На Адмиралтейской площади поставили столы с угощением для жителей Петербурга. В фонтанах запенилось вино. В трактирах посетители поднимали чарки за здравие жениха и невесты до тех пор, пока держались на ногах. На время праздника были закрыты все присутственные места, кроме, конечно, питейных заведений. Но день венчания был только началом празднеств, которые продолжались еще девять дней.
В длинном гостином зале вино лилось рекой, столы ломились от яств. Екатерина устало пожаловалась графине Румянцевой, что от тяжелого платья и короны у нее разболелась голова. Не может ли графиня снять ее корону хотя бы на минутку? Мария Румянцева отказалась, объяснив, что это дурная примета, но передала просьбу Екатерины государыне. Елизавета ответила, что великой княгине можно на время снять корону. Но едва Екатерина сняла корону, как ей пришлось надевать ее снова, потому что начался бал. И еще целый час она сидела и слушала, как дворцовые музыканты играли полонез за полонезом — быстрые танцы в эту ночь нельзя было исполнять. Она пыталась выглядеть бодрой и радостной.

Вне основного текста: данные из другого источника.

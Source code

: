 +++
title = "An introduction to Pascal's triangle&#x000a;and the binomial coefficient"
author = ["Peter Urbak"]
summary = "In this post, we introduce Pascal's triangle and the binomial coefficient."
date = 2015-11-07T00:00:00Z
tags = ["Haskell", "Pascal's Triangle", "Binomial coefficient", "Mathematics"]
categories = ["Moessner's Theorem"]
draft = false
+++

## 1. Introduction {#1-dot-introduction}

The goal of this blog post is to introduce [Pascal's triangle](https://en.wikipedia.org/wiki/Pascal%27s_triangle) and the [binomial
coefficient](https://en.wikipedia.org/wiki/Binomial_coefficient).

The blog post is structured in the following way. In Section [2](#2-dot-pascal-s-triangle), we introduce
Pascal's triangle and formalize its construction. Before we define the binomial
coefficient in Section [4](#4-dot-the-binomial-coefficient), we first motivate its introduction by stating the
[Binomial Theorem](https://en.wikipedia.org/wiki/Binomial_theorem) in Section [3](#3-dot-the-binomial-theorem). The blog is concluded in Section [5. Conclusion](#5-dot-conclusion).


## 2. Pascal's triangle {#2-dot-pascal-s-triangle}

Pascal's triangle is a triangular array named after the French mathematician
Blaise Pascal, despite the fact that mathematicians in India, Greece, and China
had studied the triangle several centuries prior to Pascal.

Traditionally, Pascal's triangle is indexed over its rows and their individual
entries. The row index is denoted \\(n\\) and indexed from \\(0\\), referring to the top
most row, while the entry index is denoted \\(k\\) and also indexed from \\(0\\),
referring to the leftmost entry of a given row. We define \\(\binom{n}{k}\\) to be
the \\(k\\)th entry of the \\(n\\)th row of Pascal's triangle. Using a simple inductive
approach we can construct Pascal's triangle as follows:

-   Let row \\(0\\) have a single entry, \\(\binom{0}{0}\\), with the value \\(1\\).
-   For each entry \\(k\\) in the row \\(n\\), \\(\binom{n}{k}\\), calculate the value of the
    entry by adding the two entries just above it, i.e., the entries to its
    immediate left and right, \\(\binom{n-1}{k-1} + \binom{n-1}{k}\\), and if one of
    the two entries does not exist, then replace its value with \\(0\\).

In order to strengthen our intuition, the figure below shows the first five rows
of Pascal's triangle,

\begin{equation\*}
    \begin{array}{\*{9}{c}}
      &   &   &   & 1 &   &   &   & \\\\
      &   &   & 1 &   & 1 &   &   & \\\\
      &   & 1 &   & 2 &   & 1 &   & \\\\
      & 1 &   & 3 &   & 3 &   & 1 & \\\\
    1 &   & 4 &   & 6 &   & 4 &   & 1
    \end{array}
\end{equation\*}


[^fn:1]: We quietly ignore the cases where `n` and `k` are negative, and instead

Но йот бал закончился, и Екатерина удалилась в спальные покои. В них полностью сменили внутреннее убранство, причем работы шли под надзором самой императрицы. Стены спальни были отделаны малиновым бархатом, а большую, высокую кровать украсили столбиками из гравированного серебра. Фрейлины сняли с Екатерины тяжелое свадебное платье и надели на нее мягкую отделанную кружевами ночную сорочку. Они расчесали длинные каштановые волосы невесты и, уложив ее в постель, потушили все свечи кроме одной. В опочивальне был полумрак перед приходом жениха.
Внезапно на Екатерину напал страх, и она стала умолять принцессу Гессенскую не уходить, но та отказалась. Придя в спальню, Петр должен был застать свою невесту одну, а не в обществе лиц, которым не пристало находиться здесь в такую минуту. Все ушли, и Екатерина лежала в постели, ожидая и терзаясь сомнениями, не в состоянии смежить веки. Бодрствование становилось все более тягостным. Прошел час, второй, но Петр не приходил. Что могло произойти? Что делать ей — вставать или лежать в постели? В смятении она вслушивалась в тишину, надеясь уловить звук приближающихся шагов. И наконец они раздались. Но когда дверь в опочивальню открылась, на пороге показался не Петр, а новая фрейлина Екатерины, мадам Краус, которая, смеясь, сообщила великой княгине, что ее муж ждет, когда ему подадут ужин. Отужинав, он присоединится к ней.
Часы пробили полночь. В голове Екатерины роились различные догадки и предположения, по большей части безрадостные. Казалось, прошла вечность, прежде чем дверь отворилась и на пороге возник Петр в расшитом серебром камзоле. Он чуть покачивался, а на его обезображенном лице застыла пьяная ухмылка. Наклонившись вперед, он неуверенными шагами преодолел расстояние от порога до кровати и, кое-как сорвав с себя одежду, рухнул рядом с ней. Через короткое время раздался его храп, и Екатерина, больше озадаченная, чем обрадованная, закрыла глаза и попыталась заснуть.